■ TASK DIRECTIONS ■
Each line of the data that includes the string "Words" is to be copied out.

***** MATERIAL FOR THIS TASK

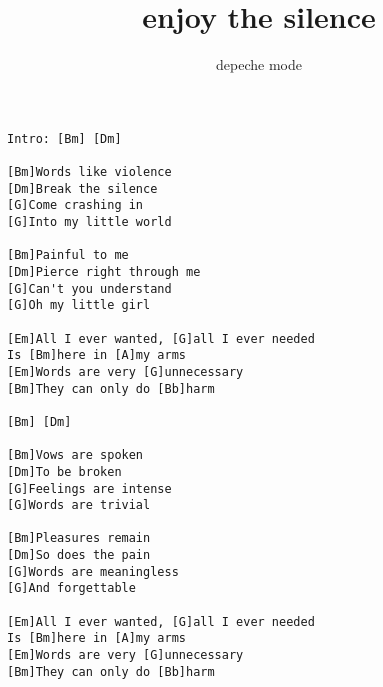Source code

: \author{depeche mode}
\title{enjoy the silence}
\maketitle
\begin{verbatim}
Intro: [Bm] [Dm]

[Bm]Words like violence
[Dm]Break the silence
[G]Come crashing in
[G]Into my little world

[Bm]Painful to me
[Dm]Pierce right through me
[G]Can't you understand
[G]Oh my little girl

[Em]All I ever wanted, [G]all I ever needed
Is [Bm]here in [A]my arms
[Em]Words are very [G]unnecessary
[Bm]They can only do [Bb]harm

[Bm] [Dm]

[Bm]Vows are spoken
[Dm]To be broken
[G]Feelings are intense
[G]Words are trivial

[Bm]Pleasures remain
[Dm]So does the pain
[G]Words are meaningless
[G]And forgettable

[Em]All I ever wanted, [G]all I ever needed
Is [Bm]here in [A]my arms
[Em]Words are very [G]unnecessary
[Bm]They can only do [Bb]harm
\end{verbatim}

**********

■ FINAL ANSWER ■
[Bm]Words like violence
[Em]Words are very [G]unnecessary
[G]Words are trivial
[G]Words are meaningless
[Em]Words are very [G]unnecessary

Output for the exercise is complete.